Sure, a huge portion of India still lives in wretched slums or villages, but more and more of the young cohort are grasping for something better. A grass-roots movement is now spreading, demanding that English be taught in state schools - where 85 percent of children go - beginning in first grade, not fourth grade. "What's new is where this movement is coming from," said the Indian commentator Krishna Prasad. "It's coming from the farmers and the Dalits, the lowest groups in society." Even the poor have been to the cities enough to know that English is now the key to a tech-sector job, and they want their kids to have those opportunities.

The Indian state of West Bengal has the oldest elected Communist government left in the world today. Some global technology firms recently were looking at outsourcing there, but told the Communists they could not do so because of the possibility of worker strikes that might disrupt the business processes of the companies they work for. No problem. The Communist government declared information technology work an "essential service," making it illegal for those workers to strike. Have a nice day.

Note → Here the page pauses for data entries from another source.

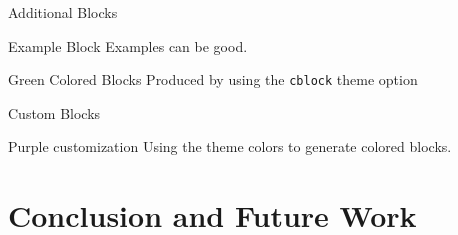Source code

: \documentclass[newPxFont,numfooter,sectionpages]{beamer}
\begin{document}
    
    \begin{frame}{Additional Blocks}
    
    \begin{exampleblock}{Example Block}
        Examples can be good.
    \end{exampleblock}
    
    \begingroup
    \begin{block}{Green Colored Blocks}
        Produced by using the \texttt{cblock} theme option
    \end{block}
    \endgroup
    
    \end{frame}
    
    
    \begin{frame}{Custom Blocks}
    \begingroup
    \begin{block}{Purple customization}
        Using the theme colors to generate colored blocks.
    \end{block}
    \endgroup
    
    \end{frame}
    
    \section{Conclusion and Future Work}
    
    
\end{document}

"This is not about wages at all - the whole wage differential thing is going to reduce very quickly," said Rajesh Rao, who heads the innovative Indian game company, Dhruva. It is about people who have been starving "finally seeing the ability to realize their dreams." Both Infosys and Wipro, India's leading technology firms, received more than one million applications last year for a little more than 10,000 job openings.

Yes, this is a bad time for France and friends to lose their appetite for hard work - just when India, China and Poland are rediscovering theirs.
I do think that a large part of this popular opposition stems from the perception that unification will speed the effects of globalization in Europe by bringing the economies of Eastern and Western Europe closer. We see those same protectionist/isolationist instincts back here in the US as well when discussions of tariffs and living wages are brought up. I'm definitely not saying that these fears are unfounded either - for unification will necessitate an equalizing process in Europe.

I also put more of this into national identity than Friedman does. I wouldn't say that the French and Dutch are lazy or not hungry. I think they see their worker's rights as part of their unique national character and are loathe to give them up - especially when they see weaker economies such as Italy not playing by the rules. Similarly, much has been made of the specter of Turkish membership in the EU, and the demographic shift that it would bring. Nationalism and xenophobia are not so distant from each other - not on either side of the Atlantic. I'm sure the EU seemed like a grand idea while it was restricted to countries that saw themselves as springing from a common place - but it can be easy to get cold feet when you see what unification will really mean.

I also read an article in the NY Times about the content of the proposed constitution (I'm going to read the whole thing later today - thanks roachboy). It did seem to have a lot of silliness in it, including many empty words about things like affirming the dignity of athletes. It's a bloated document - which I believe will limit its usefulness by making it inflexible.

From an outside perspective, I see a more meaningful unification of Europe as bitter medicine for Western Europe. It would cause some hardship and some nations would have to sacrifice parts of their identity - but taking some of these lumps now will make Europe more stable in the future. I do think that these votes (and the fact that it doesn't seem that Chirac saw this result coming) show that the European leadership is out of touch with the people they work for. Certainly they have failed to sell their vision to the public.